I captured this image — one of my most popular — on my first attempt, but I certainly wouldn't call it a lucky shot.
It required getting up hours before sunrise, finding my way to the lake in the dark, and waiting for more than a half-hour on the frozen ground for the sun to finally clear the horizon. But the resulting image was definitely worth it.
Tipsoo Lake, located near Chinook Pass at more than 5,200 hundred feet above sea level, had been on my list of potential shooting locations for quite some time. A good friend of mine has a poster of Tipsoo Lake (taken by another photographer) hanging in his living room. The poster shows Mt. Rainier at midday with its severely blurred and barely recognizable reflection framed by wildflowers. It's not that it's a terrible image - I always thought the location could be used to produce a much more inspiring photograph. So in late October, 2002, I set out to make an image of my own that would do the lake justice.
Since the lake is located on the east side of the mountain, I knew I was going to have to be in position at sunrise. At sunset, the sun would be on the other side of the mountain, turning Rainier into a silhouette on film and not giving me a reflection on the lake. It's tough to find the perfect vantage point in the dark if you've never been to a location before, so I decided to make a scouting trip to the lake in the afternoon, a couple days before I captured this image. What I discovered was that the lake used by the other photographer was not the lake that I wanted to use. This late in the season, the water level was relatively low and any position that would give me a good reflection would have too many trees blocking my view of the mountain. So, I started hiking, hoping to find a better view.

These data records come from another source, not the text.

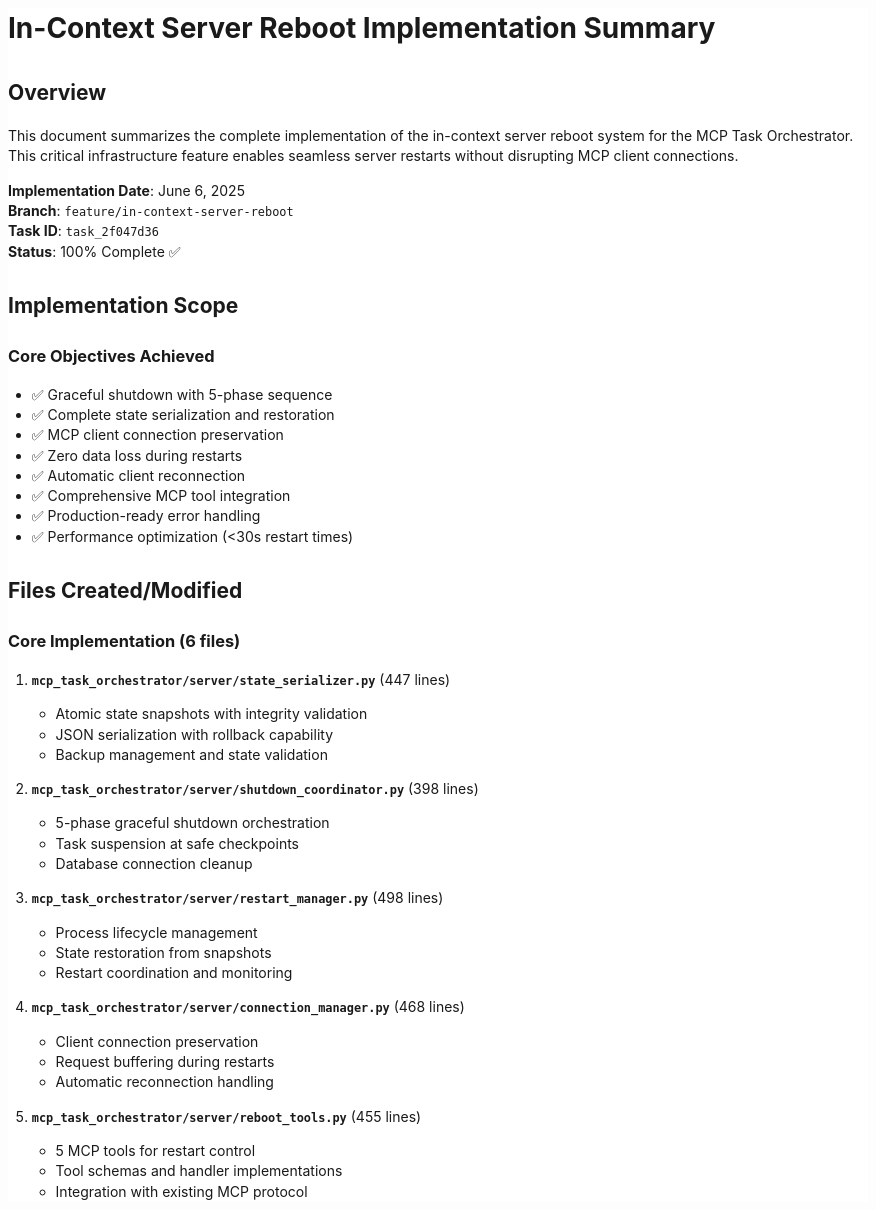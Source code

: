 # In-Context Server Reboot Implementation Summary

## Overview

This document summarizes the complete implementation of the in-context server reboot system for the MCP Task Orchestrator. This critical infrastructure feature enables seamless server restarts without disrupting MCP client connections.

**Implementation Date**: June 6, 2025  
**Branch**: `feature/in-context-server-reboot`  
**Task ID**: `task_2f047d36`  
**Status**: 100% Complete ✅

## Implementation Scope

### Core Objectives Achieved
- ✅ Graceful shutdown with 5-phase sequence
- ✅ Complete state serialization and restoration  
- ✅ MCP client connection preservation
- ✅ Zero data loss during restarts
- ✅ Automatic client reconnection
- ✅ Comprehensive MCP tool integration
- ✅ Production-ready error handling
- ✅ Performance optimization (<30s restart times)

## Files Created/Modified

### Core Implementation (6 files)
1. **`mcp_task_orchestrator/server/state_serializer.py`** (447 lines)
   - Atomic state snapshots with integrity validation
   - JSON serialization with rollback capability
   - Backup management and state validation

2. **`mcp_task_orchestrator/server/shutdown_coordinator.py`** (398 lines)
   - 5-phase graceful shutdown orchestration
   - Task suspension at safe checkpoints
   - Database connection cleanup

3. **`mcp_task_orchestrator/server/restart_manager.py`** (498 lines)
   - Process lifecycle management
   - State restoration from snapshots
   - Restart coordination and monitoring

4. **`mcp_task_orchestrator/server/connection_manager.py`** (468 lines)
   - Client connection preservation
   - Request buffering during restarts
   - Automatic reconnection handling

5. **`mcp_task_orchestrator/server/reboot_tools.py`** (455 lines)
   - 5 MCP tools for restart control
   - Tool schemas and handler implementations
   - Integration with existing MCP protocol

I found my vantage point about a half-mile away at Upper Tipsoo Lake, which as the name suggests, was at a higher elevation, allowing me to shoot over the trees that had blocked my view before. I then needed to figure out how I was going to find the vantage point in the dark. I wanted to capture the first light of the day hitting the mountain. I counted more than a half-dozen trails branching off from the parking area on Washington 410 and found the best way to find the trail I wanted to use was to count the number of roadside markers I passed walking from the parking lot. I memorized that number - four - and made plans to come back the first time it appeared the weather conditions would work out for a dramatic sunrise.
I got that chance the following Saturday morning. When I went to bed the night before, I noticed that ground fog was developing in Seattle. That would suggest that skies were clear above and I set my alarm clock to go off at 2 a.m. to give me time to drive to the pass. It was really foggy when I awoke, but had a couple cups of coffee and set out for the three-hour drive to the pass, hoping that conditions would be ideal 5,000 feet higher.
The conditions weren't quite as I had imagined them. I had thought there would be steam coming off the partially frozen lake, which would intensify the reflection. Instead, there was a thick band of clouds overhead that cut the top thousand feet off Rainier's peak.
I waited at the lake anyway and snapped a couple of pictures of the mountain bathed in alpenglow. Before the sun even rises, molecules in the air catch some of the sun’s rays and bend them around the earth, illuminating higher peaks while the land down below is waiting for daybreak. Snow, meantime, reflects more than 90 percent of the light that falls on it. It's a pretty scene, though not the one I had visualized. Making matters worse, a couple minutes later, the mountain faded to gray.
To get the dramatic sunrise that I had hoped for, however, I was going to need a hole in the clouds to develop behind me. Problem is, my view of Eastern Washington was blocked by Naches Peak, so there was no way for me to know ahead of time if I was going to get my shot or not. So I waited, even though I had doubts I was going to anything worthwhile.
Nearly a half hour later, a few of the clouds above my head began to turn red. Seconds later, the grass at my feet turned fiery red, too. In less than 30 seconds, the red skies raced all the way to the mountain. I took a dozen or so pictures, including a tighter vertical composition, in the minute I had before the dramatic light had faded. The resulting image was even better than what I had imagined I would get on the drive up to the mountain.
I hiked back to the car, a now completely gray mountain stood before me. As I pulled the warm Thermos of coffee out of the trunk, another photographer drove up and started to grab his gear. He didn't know what he missed; I didn't have the heart to tell him.